2. Description of Related Art
With the rapid development of multi-media systems, image data is mostly transmitted in a digital format through a network rather than in an analogue format through a cable. To match the life style of modern people, lighter and compact video or image display devices are also being designed. Although the conventional cathode ray tube (CRT) has high display quality and relatively low production cost, the electron gun inside the CRT not only produces hazardous radiation but also renders it bulky.
With recent advance in opto-electronic fabricating techniques and the maturity of semiconductor manufacturing processes, the development of flat panel display devices has to proceed quite rapidly. In particular, liquid crystal displays (LCD) have gradually replaced the conventional CRT and have become the mainstream display product due to its low operating voltage, radiation-free illumination, lightness and small volume occupancy.
A liquid crystal display (LCD) mainly comprises a liquid crystal display panel and a back light module. The liquid crystal display panel further comprises a color filter substrate, an active device array substrate and a liquid crystal layer sandwiched between the two substrates. The back light module provides a surface light source necessary for the liquid crystal display panel for displaying images. To maintain a fixed distance of separation between the color filter substrate and the active device array substrate after assembling the liquid crystal display panel, a plurality of spacers are often disposed between the color filter substrate and the active device array substrate.
FIG. 1 is a schematic cross-sectional view of the structure of a conventional liquid crystal display panel.

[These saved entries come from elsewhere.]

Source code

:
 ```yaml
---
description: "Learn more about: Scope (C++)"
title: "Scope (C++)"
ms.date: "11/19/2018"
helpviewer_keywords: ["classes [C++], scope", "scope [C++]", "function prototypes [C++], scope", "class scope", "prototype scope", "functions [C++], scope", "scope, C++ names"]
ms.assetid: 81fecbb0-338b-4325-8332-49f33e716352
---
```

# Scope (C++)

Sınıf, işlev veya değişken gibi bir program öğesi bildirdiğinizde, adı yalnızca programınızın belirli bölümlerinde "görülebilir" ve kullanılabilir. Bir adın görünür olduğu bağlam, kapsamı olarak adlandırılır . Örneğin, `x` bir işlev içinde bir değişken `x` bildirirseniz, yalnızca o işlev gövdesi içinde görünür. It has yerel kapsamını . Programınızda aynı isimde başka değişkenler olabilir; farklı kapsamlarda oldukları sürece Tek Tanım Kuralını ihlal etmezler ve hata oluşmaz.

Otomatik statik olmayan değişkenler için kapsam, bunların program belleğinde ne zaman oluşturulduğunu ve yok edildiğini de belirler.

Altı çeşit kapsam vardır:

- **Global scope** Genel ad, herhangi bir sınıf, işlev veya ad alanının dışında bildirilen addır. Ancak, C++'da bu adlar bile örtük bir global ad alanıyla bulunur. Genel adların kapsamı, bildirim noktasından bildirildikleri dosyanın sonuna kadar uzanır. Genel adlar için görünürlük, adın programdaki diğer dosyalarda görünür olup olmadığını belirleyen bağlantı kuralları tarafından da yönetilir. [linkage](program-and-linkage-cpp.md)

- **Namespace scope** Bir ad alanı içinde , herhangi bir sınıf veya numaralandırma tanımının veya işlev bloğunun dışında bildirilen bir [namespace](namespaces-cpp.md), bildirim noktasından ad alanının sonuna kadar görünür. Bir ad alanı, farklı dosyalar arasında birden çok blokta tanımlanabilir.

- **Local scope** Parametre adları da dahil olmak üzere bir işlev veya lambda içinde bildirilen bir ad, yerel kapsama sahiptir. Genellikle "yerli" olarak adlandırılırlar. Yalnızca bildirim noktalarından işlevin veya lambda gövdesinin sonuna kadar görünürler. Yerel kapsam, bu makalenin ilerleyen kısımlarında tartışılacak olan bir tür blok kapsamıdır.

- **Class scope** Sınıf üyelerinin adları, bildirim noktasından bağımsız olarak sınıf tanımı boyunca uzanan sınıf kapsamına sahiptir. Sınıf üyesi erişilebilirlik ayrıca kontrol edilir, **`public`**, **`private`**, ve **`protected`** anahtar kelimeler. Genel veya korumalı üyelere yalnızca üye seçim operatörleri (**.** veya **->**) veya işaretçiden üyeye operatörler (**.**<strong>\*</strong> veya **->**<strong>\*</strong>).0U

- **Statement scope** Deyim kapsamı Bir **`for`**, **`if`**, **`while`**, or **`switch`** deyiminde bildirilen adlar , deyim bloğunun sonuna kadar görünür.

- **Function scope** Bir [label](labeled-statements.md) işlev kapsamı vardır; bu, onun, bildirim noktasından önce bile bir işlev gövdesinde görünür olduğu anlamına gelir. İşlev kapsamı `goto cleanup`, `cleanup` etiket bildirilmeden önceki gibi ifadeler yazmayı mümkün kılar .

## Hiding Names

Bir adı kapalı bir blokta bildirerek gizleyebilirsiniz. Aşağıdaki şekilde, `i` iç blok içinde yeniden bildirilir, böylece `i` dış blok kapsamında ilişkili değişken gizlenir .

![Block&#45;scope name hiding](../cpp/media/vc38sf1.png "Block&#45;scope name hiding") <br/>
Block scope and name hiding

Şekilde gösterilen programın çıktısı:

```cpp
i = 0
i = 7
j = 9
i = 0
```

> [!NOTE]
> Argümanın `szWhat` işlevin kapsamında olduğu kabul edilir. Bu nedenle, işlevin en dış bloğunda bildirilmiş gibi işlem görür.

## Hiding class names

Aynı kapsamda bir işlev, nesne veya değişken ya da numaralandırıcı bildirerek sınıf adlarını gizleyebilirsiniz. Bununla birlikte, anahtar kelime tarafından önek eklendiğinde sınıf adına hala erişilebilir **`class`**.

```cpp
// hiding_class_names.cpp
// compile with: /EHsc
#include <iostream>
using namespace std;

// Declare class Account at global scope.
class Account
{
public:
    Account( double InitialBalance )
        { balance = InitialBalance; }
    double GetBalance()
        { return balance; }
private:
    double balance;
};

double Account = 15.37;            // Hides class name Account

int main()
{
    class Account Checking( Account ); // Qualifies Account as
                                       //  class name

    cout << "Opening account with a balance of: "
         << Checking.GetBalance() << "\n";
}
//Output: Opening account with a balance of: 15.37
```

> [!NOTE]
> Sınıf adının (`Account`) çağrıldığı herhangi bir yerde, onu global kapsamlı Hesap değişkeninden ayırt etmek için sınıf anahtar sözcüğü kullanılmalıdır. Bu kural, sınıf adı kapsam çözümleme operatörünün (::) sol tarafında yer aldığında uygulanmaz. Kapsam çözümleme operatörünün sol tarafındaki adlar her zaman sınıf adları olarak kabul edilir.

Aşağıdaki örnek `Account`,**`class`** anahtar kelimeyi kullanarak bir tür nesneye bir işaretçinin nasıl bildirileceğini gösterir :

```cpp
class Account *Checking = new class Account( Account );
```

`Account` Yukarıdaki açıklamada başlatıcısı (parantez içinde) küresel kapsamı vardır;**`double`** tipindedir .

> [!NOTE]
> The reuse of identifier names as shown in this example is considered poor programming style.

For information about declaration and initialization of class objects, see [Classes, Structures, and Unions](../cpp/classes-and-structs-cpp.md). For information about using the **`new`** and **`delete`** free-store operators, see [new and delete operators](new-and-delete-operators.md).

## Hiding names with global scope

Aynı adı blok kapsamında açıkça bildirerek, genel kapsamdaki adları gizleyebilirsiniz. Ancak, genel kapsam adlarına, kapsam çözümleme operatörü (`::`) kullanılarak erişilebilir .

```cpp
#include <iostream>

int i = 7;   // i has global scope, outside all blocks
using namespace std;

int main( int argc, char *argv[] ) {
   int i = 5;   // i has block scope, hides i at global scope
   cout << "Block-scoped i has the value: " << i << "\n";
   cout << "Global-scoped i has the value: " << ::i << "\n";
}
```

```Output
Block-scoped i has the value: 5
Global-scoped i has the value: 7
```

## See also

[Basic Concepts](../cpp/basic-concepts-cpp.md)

As shown in FIG. 1, the liquid crystal display panel 100 mainly comprises a color filter substrate 110, a thin film transistor array substrate 120, a liquid crystal layer 130, a sealant 140 and a plurality of spacers 150. The sealant 140 is located on the periphery of the color filter substrate 100 and the thin film transistor array substrate 120 and connected the color filter substrate 100 and the thin film transistor array substrate 120 together. The liquid crystal layer 130 completely fills the space bounded by the color filter substrate 110, the thin film transistor array substrate 120 and the sealant 140. In addition, the spacers 150 are ball spacers disposed between the color filter substrate 110 and the thin film transistor array substrate 120 so that the two substrates are set at a fixed distance apart. However, these ball spacers 150 within the liquid crystal display panel tend to gather in one place when the liquid crystal display panel is shake. Therefore, the twisting of the liquid crystal molecules near the collection of ball spacers 150 is reduced in the presence of an electric field in the usual manner leading to the so-called ‘spacer leakage’.
To reduce the aforementioned problem, a spacer on color filter (SOC) technique has been developed. In this technique, a plurality of spacers made from an organic photosensitive material is formed on the black matrix of a color filter substrate. Therefore, after joining the color filter substrate and the thin film transistor array substrate, the spacers will be disposed on top of the scan line, common line or data line of the thin film transistor array substrate.
It should be noted that the size and function of a liquid crystal display panel continues to expand because this is the trend. For example, liquid crystal televisions having an associated speaker or other wide display devices are quite common. Because of the weight of a large substrate and the acoustic vibration produced by the speaker, the color filter substrate and the thin film transistor array substrate may separate from each other once the sealant reaches an aging or fatigue limit or the spacers are uneven. This often leads to an abnormal display or a premature failure. Although the problem can be ameliorated by increasing the width of the sealant so that the upper and lower substrate are more firmly sealed together, the additional width in the sealant often inconveniences production (coating and hardening) and panel edge narrowing.
In view of the problems, methods of improving the reliability and increasing the size of a liquid crystal display panel are critical for expanding the market share in display products.